Former owner of Hitler’s birthplace fights expropriation in court

Published June 23, 2017
Braunau am Inn: This Sept 27, 2012, file picture shows an exterior view of the house where Adolf Hitler was born.—AP
Braunau am Inn: This Sept 27, 2012, file picture shows an exterior view of the house where Adolf Hitler was born.—AP

VIENNA: The expropriation of Adolf Hitler’s birthplace by Austria’s government is unconstitutional and is not the only way to stop it being an attraction for neo-Nazis, a lawyer for its former owner told a court on Thursday.

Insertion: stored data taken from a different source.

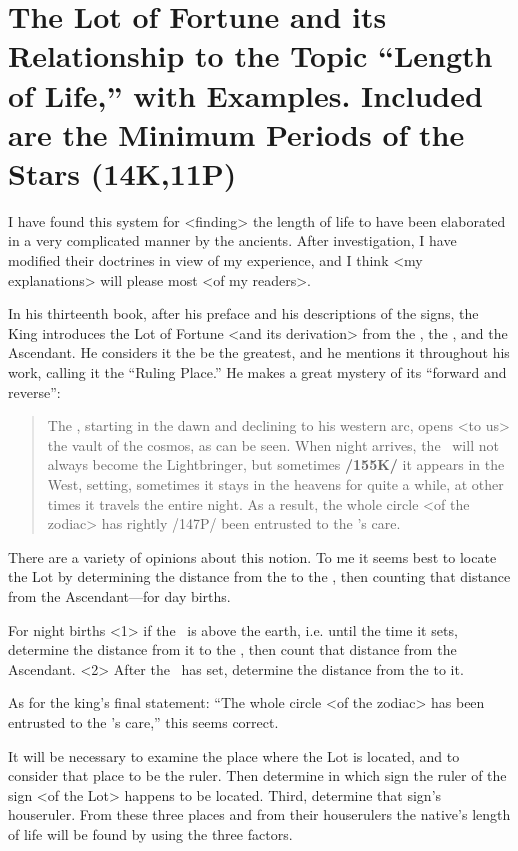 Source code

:\section{The Lot of Fortune and its Relationship to the Topic “Length of Life,” with Examples. Included are the Minimum Periods of the Stars (14K,11P)}

I have found this system for <finding> the length of life to have been elaborated in a very complicated manner by the ancients. After investigation, I have modified their doctrines in view of my experience, and I think <my explanations> will please most <of my readers>. 

In his thirteenth book, after his preface and his descriptions of the signs, the King introduces the Lot of Fortune <and its derivation> from the \Sun, the \Moon, and the Ascendant. He considers it the be the greatest, and he mentions it throughout his work, calling it the “Ruling Place.” He makes a great mystery of its “forward and reverse”: 
\begin{quote}
The \Sun, starting in the dawn and declining to his western arc, opens <to us> the vault of the cosmos, as can be seen. When night arrives, the \Moon\, will not always become the Lightbringer, but sometimes \textbf{/155K/} it appears in the West, setting, sometimes it stays in the heavens for quite a while, at other times it travels the entire night. As a result, the whole circle <of the zodiac> has rightly /147P/ been entrusted to the \Sun’s care.
\end{quote}

There are a variety of opinions about this notion. To me it seems best to locate the Lot  by determining the distance from the \Sun\xspace to the \Moon, then counting that distance from the Ascendant—for day births. 

For night births <1> if the \Moon\, is above the earth, i.e. until the time it sets, determine the distance from it to the \Sun, then count that distance from the Ascendant. <2> After the \Moon\, has set, determine the distance from the \Sun\xspace to it. 

As for the king’s final statement: “The whole circle <of the
zodiac> has been entrusted to the \Sun’s care,” this seems correct. 

It will be necessary to examine the place where the Lot is located, and to consider that place to be the ruler. Then determine in which sign the ruler of the sign <of the Lot> happens to be located. Third, determine that sign’s houseruler. From these three places and from their houserulers the native’s length of life will be found by using the three factors.

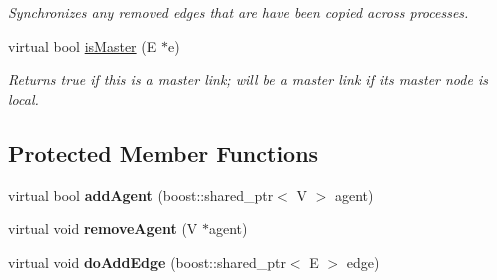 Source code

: \begin{DoxyCompactItemize}
\begin{DoxyCompactList}\small\item\em Synchronizes any removed edges that are have been copied across processes. \end{DoxyCompactList}\item 
virtual bool \hyperlink{classrepast_1_1_shared_network_a0a09808e13f613c58b5131e5fe7b5646}{is\-Master} (E $\ast$e)
\begin{DoxyCompactList}\small\item\em Returns true if this is a master link; will be a master link if its master node is local. \end{DoxyCompactList}\end{DoxyCompactItemize}
\subsection*{Protected Member Functions}
\begin{DoxyCompactItemize}
\item 
\hypertarget{classrepast_1_1_shared_network_a7d91463db92db8fa70f19674a2e4e83d}{virtual bool {\bfseries add\-Agent} (boost\-::shared\-\_\-ptr$<$ V $>$ agent)}\label{classrepast_1_1_shared_network_a7d91463db92db8fa70f19674a2e4e83d}

\item 
\hypertarget{classrepast_1_1_shared_network_a3ca94a03db9dd836a1d4c87491c0095c}{virtual void {\bfseries remove\-Agent} (V $\ast$agent)}\label{classrepast_1_1_shared_network_a3ca94a03db9dd836a1d4c87491c0095c}

\item 
\hypertarget{classrepast_1_1_shared_network_a700b536243250fa954cb279eb6fb300f}{virtual void {\bfseries do\-Add\-Edge} (boost\-::shared\-\_\-ptr$<$ E $>$ edge)}\label{classrepast_1_1_shared_network_a700b536243250fa954cb279eb6fb300f}

\end{DoxyCompactItemize}
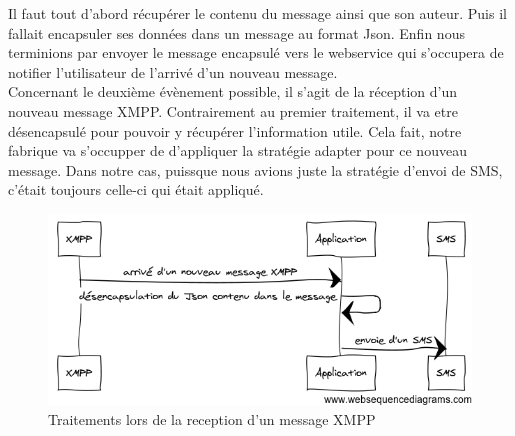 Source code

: Il faut tout d'abord récupérer le contenu du message ainsi que son auteur. Puis il fallait encapsuler 
ses données dans un message au format Json. Enfin nous terminions par envoyer le message encapsulé vers 
le webservice qui s'occupera de notifier l'utilisateur de l'arrivé d'un nouveau message.
\\
Concernant le deuxième évènement possible, il s'agit de la réception d'un nouveau message XMPP. Contrairement
au premier traitement, il va etre désencapsulé pour pouvoir y récupérer l'information utile. Cela fait, 
notre fabrique va s'occupper de d'appliquer la stratégie adapter pour ce nouveau message. Dans notre cas, 
puissque nous avions juste la stratégie d'envoi de SMS, c'était toujours celle-ci qui était appliqué.


\begin{figure}[!h]
	\center
	\includegraphics[width=12cm]{img/desencapsulation.png}
	\caption{Traitements lors de la reception d'un message XMPP}
\end{figure}


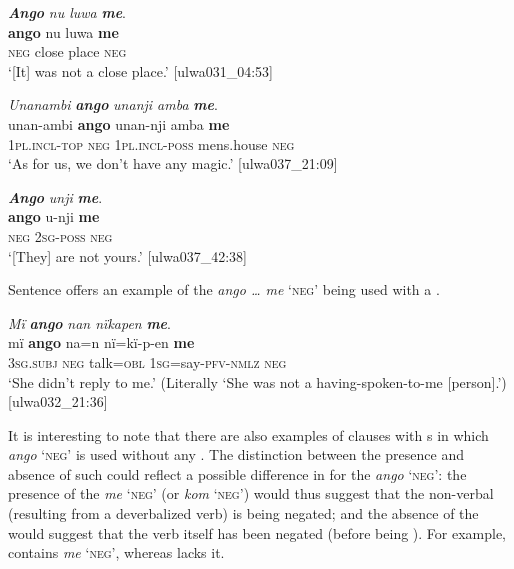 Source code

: \newpage

\ea%
    \label{ex:syntax:144}
          \textbf{\textit{Ango}} \textit{nu luwa} \textbf{\textit{me}}.\\
\gll \textbf{ango}  nu    luwa  \textbf{me}\\
    \textsc{neg}  close  place  \textsc{neg}\\
\glt `[It] was not a close place.’ [ulwa031\_04:53]
\z

\ea%
    \label{ex:syntax:145}
          \textit{Unanambi} \textbf{\textit{ango}} \textit{unanji amba} \textbf{\textit{me}}.\\
\gll unan-ambi    \textbf{ango}  unan-nji      amba      \textbf{me}\\
    1\textsc{pl.incl-top}  \textsc{neg}  \textsc{1pl.incl-poss}    mens.house  \textsc{neg}\\
\glt `As for us, we don’t have any magic.’ [ulwa037\_21:09]
\z

\ea%
    \label{ex:syntax:146}
          \textbf{\textit{Ango}} \textit{unji} \textbf{\textit{me}}.\\
\gll \textbf{ango}  u-nji    \textbf{me}\\
    \textsc{neg}  2\textsc{sg-poss}  \textsc{neg}\\
\glt `[They] are not yours.’ [ulwa037\_42:38]
\z

Sentence  offers an example of the  \textit{ango … me} ‘\textsc{neg}’ being used with a .

\ea%
    \label{ex:syntax:147}
          \textit{Mï} \textbf{\textit{ango}} \textit{nan nïkapen} \textbf{\textit{me}}.\\
\gll mï      \textbf{ango}  na=n    nï=kï-p-en        \textbf{me}\\
    3\textsc{sg.subj}  \textsc{neg}  talk=\textsc{obl}  \textsc{1sg}=say-\textsc{pfv-nmlz}  \textsc{neg}\\
\glt `She didn’t reply to me.’ (Literally ‘She was not a having-spoken-to-me [person].’) [ulwa032\_21:36]
\z

It is interesting to note that there are also examples of clauses with s in which \textit{ango} ‘\textsc{neg}’ is used without any . The distinction between the presence and absence of such  could reflect a possible difference in  for the  \textit{ango} ‘\textsc{neg’}: the presence of the  \textit{me} ‘\textsc{neg’} (or \textit{kom} ‘\textsc{neg’}) would thus suggest that the non-verbal  (resulting from a  deverbalized verb) is being negated; and the absence of the  would suggest that the verb itself has been negated (before being ). For example,  contains \textit{me} \textsc{‘neg’}, whereas  lacks it.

Gerlinde Pommer-Angloher filed a legal challenge to the constitutional court in January, seeking annulment of a law which allowed the state to seize the three-storey house in Braunau am Inn on Austria’s border with Germany.

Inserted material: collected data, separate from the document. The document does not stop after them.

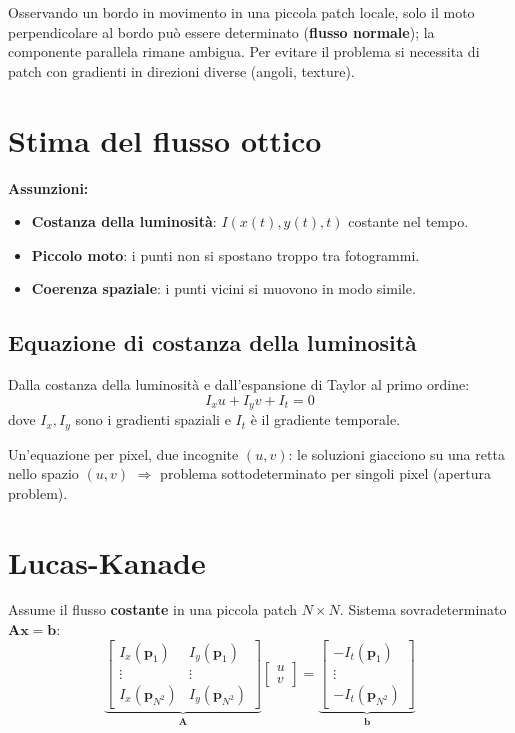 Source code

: \documentclass[12pt, a4paper]{report}
\begin{document}
Osservando un bordo in movimento in una piccola patch locale, solo il moto
perpendicolare al bordo può essere determinato (\textbf{flusso normale}); la
componente parallela rimane ambigua. Per evitare il problema si necessita di
patch con gradienti in direzioni diverse (angoli, texture).

\section{Stima del flusso ottico}

\textbf{Assunzioni:}
\begin{itemize}
  \item \textbf{Costanza della luminosità}: $I(x(t),y(t),t)$ costante nel tempo.
  \item \textbf{Piccolo moto}: i punti non si spostano troppo tra fotogrammi.
  \item \textbf{Coerenza spaziale}: i punti vicini si muovono in modo simile.
\end{itemize}

\subsection{Equazione di costanza della luminosità}

Dalla costanza della luminosità e dall'espansione di Taylor al primo ordine:
\[
  I_x u + I_y v + I_t = 0
\]
dove $I_x,I_y$ sono i gradienti spaziali e $I_t$ è il gradiente temporale.

\begin{warnbox}
Un'equazione per pixel, due incognite $(u,v)$: le soluzioni giacciono su una
retta nello spazio $(u,v)$ $\Rightarrow$ problema sottodeterminato per singoli
pixel (apertura problem).
\end{warnbox}

\section{Lucas-Kanade}

Assume il flusso \textbf{costante} in una piccola patch $N\times N$.
Sistema sovradeterminato $\mathbf{Ax}=\mathbf{b}$:
\[
  \underbrace{\begin{bmatrix}I_x(\mathbf{p}_1)&I_y(\mathbf{p}_1)\\\vdots&\vdots\\I_x(\mathbf{p}_{N^2})&I_y(\mathbf{p}_{N^2})\end{bmatrix}}_{\mathbf{A}}
  \begin{bmatrix}u\\v\end{bmatrix}=
  \underbrace{\begin{bmatrix}-I_t(\mathbf{p}_1)\\\vdots\\-I_t(\mathbf{p}_{N^2})\end{bmatrix}}_{\mathbf{b}}
\]
\end{document}
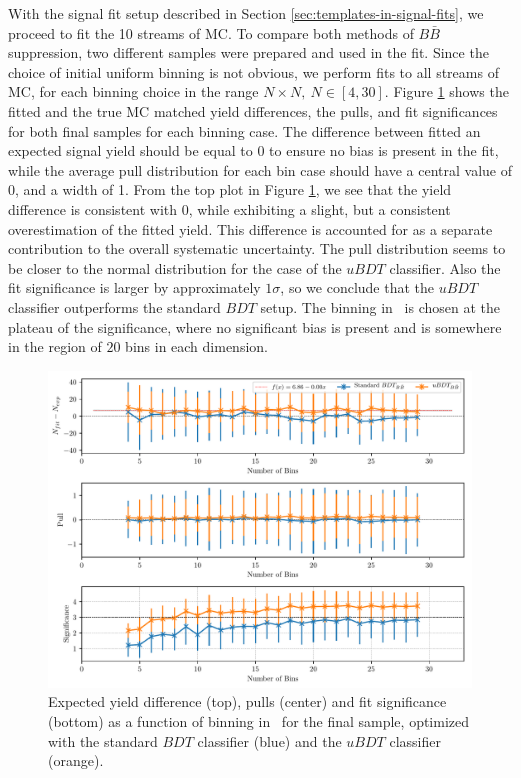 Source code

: With the signal fit setup described in Section \ref{sec:templates-in-signal-fits}, we proceed to fit the 10 streams of MC. To compare both methods of $B \bar B$ suppression, two different samples were prepared and used in the fit. Since the choice of initial uniform binning is not obvious, we perform fits to all streams of MC, for each binning choice in the range $N\times N,~N\in[4,30]$. Figure \ref{fig:sig_binning} shows the fitted and the true MC matched yield differences, the pulls, and fit significances for both final samples for each binning case. The difference between fitted an expected signal yield should be equal to 0 to ensure no bias is present in the fit, while the average pull distribution for each bin case should have a central value of 0, and a width of 1. From the top plot in Figure \ref{fig:sig_binning}, we see that the yield difference is consistent with 0, while exhibiting a slight, but a consistent overestimation of the fitted yield. This difference is accounted for as a separate contribution to the overall systematic uncertainty. The pull distribution seems to be closer to the normal distribution for the case of the $uBDT$ classifier. Also the fit significance is larger by approximately $1\sigma$, so we conclude that the $uBDT$ classifier outperforms the standard $BDT$ setup. The binning in \vars~is chosen at the plateau of the significance, where no significant bias is present and is somewhere in the region of $20$ bins in each dimension.

\begin{figure}[H]
	\centering
	\captionsetup{width=0.8\linewidth}
	\includegraphics[width=\linewidth]{fig/sig_binning}
	\caption{Expected yield difference (top), pulls (center) and fit significance (bottom) as a function of binning in \vars~for the final sample, optimized with the standard $BDT$ classifier (blue) and the $uBDT$ classifier (orange).}
	\label{fig:sig_binning}
\end{figure}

The state took possession of the house under a compulsory purchase order after a parliament vote, saying it wanted to stop it becoming a shrine for neo-Nazis to visit.

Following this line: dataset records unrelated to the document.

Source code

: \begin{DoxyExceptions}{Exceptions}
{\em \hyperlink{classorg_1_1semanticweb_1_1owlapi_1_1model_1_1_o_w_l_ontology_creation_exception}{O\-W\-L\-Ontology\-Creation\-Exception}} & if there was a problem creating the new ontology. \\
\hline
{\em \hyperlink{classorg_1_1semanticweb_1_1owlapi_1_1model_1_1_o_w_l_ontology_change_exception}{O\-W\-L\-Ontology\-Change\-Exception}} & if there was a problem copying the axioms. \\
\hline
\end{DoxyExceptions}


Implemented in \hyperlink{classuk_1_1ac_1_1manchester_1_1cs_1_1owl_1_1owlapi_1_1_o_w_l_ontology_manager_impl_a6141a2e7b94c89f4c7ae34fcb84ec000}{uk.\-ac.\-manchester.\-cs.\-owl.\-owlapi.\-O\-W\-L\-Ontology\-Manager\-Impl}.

The fact that the house is still a meeting point for neo-Nazis more than 70 years after World War Two had nothing to do with its former owner, Pommer-Angloher’s lawyer Gerhard Lebitsch said at court hearing on Thursday.

“Mrs. Pommer-Angloher has always had an interest in a neutral use of the house,” Lebitsch said. “She thinks that nothing is achieved with the expropriation.” Instead, police, security services and the judiciary could do a better job to prevent it becoming a site for neo-Nazi tourism, he said.

Austria’s government says expropriation was the only way to end a long-running dispute with Pommer-Angloher. Retired without children, she has turned down previous offers by the state to convert or buy the house.